For those interested or obsessed the league leaders in the name department are:
In first place, with 10 players each, are Ramirez and Gonzalez. In second place we have a 4-way tie with Hernandez, Johnson, Rodriguez and Young each boasting 7 players. There are 6 Cabreras in the majors. Four different sir names claim five representatives; they are Anderson, Jones, Pena and Wilson. Rivera, Green, Chavez, Hill, Jackson, Lopez, Miller, Reyes, Sanchez and Smith each claim 4 reps. There are 12 different last names that have 3 players sharing them in the bigs. They are Davis, Castillo, Blanco, Burke, Cruz, Guzman, Lewis, Murphy, McDonald, Wells, Wood and Wright. There are a lot of 2 name reps, many are actually brothers. My favorite being the Uptons, but there are many.
Baseball is in many cases a microcosm of life, but the last name thing doesn’t totally add up. The most popular name in the United States is Smith. There are 4 Smiths in MLB. Second is Johnson, there are 7 Johnsons (run with this one guys) in the bigs. 3rd is Williams. Although this has been a historically good name for a ballplayer to have, since Woody Williams was released, there are no Williams in MLB. The 4th most popular name in the U.S. is Jones, and there are 5 Joneses to keep up with. The 5th name on the list is Brown, there are no Brown’s. Emil had been the last Brown hanging, but the Mets released him yesterday. Incidentally, Emil is the most popular first name in Finland.

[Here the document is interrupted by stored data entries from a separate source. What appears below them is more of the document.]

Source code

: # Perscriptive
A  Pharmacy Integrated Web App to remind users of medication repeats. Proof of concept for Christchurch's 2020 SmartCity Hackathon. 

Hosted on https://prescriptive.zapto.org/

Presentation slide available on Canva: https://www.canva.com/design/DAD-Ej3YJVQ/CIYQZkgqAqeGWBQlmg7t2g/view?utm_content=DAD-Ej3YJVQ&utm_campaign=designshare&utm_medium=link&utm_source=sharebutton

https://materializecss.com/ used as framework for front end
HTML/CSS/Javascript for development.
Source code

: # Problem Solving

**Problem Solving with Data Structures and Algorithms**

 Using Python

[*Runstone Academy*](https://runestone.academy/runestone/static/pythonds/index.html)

So, where does Ramirez rank in terms of popularity in the U.S.? It makes the top 100, coming in at 70th most common with roughly 261,000 Ramiri in the States. As a first name, Aramis does not list in the Top-100.
So now, how does Aramis compare with Chili?

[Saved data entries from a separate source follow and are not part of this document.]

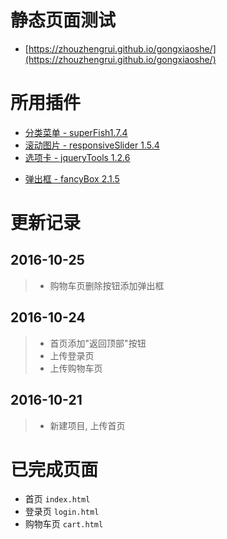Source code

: # 静态页面测试

- [https://zhouzhengrui.github.io/gongxiaoshe/](https://zhouzhengrui.github.io/gongxiaoshe/)

# 所用插件

- [分类菜单 - superFish1.7.4](http://users.tpg.com.au/j_birch/plugins/superfish/)
- [滚动图片 - responsiveSlider 1.5.4](http://responsiveslides.com/)
- [选项卡 - jqueryTools 1.2.6](http://jquerytools.github.io/)
<!-- - [弹出框 - fancyBox 1.3.4](http://www.fancybox.net/) -->
- [弹出框 - fancyBox 2.1.5](http://fancyapps.com/fancybox/)

# 更新记录

## 2016-10-25

> - 购物车页删除按钮添加弹出框

## 2016-10-24

> - 首页添加"返回顶部"按钮
> - 上传登录页
> - 上传购物车页

## 2016-10-21

> - 新建项目, 上传首页

# 已完成页面

- 首页 `index.html`
- 登录页 `login.html`
- 购物车页 `cart.html`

First, there were a few stats regarding Chili that surprised me. First, he is 4th ALL TIME in home runs for switch hitters. Only Mickey Mantle, Eddie Murray and Chipper Jones have more. Second, he is 17th on the All Time list in intentional walks with 188. Those 2 stood out and seemed Hall Of Very Good to me. His final line is .274, 350 homers and 1372 RBIs. Not too shabby for the first Jamaican player in the major leagues. Add 3 World Series rings to that resume and it sounds even better.
Comparing Chili and Aramis career wise doesn’t work because, even though he is out for 6-8 weeks with a dislocated shoulder, Aramis has a lot more baseball to play. You can take their career 162 game average and see the similarities. Runs: Chili 82, Aramis 84. Hits: Chili 158, Aramis 172. Triples: Both=2. Home runs: Chili 23, Aramis 30. RBI: Chili 91, Aramis 108. Walks: Chili 79, Aramis 48. Strikeout: Chili 113, Aramis 92. Batting Average: Chili .274, Aramis .285. OBP: Chili .360, Aramis .342. SLG: Chili .451, Aramis .503. GIDP: Chili 15, Aramis 17.
They are pretty close in their postseason stats with Chili’s quick line at .210, 3, 14 and Aramis at .194, 4, 10. The difference being that Chili’s numbers came more in the World Series and he has 3 rings and Aramis’ come from the division series, mainly. Oh, and they both were among the worst rated at their positions in fielding and range, until Chili became a full-time DH.
Either way, they have shared a lot of parallels in their careers, and were both fun players to watch and to collect, but I don’t think either deserves to be known by their first name exclusively.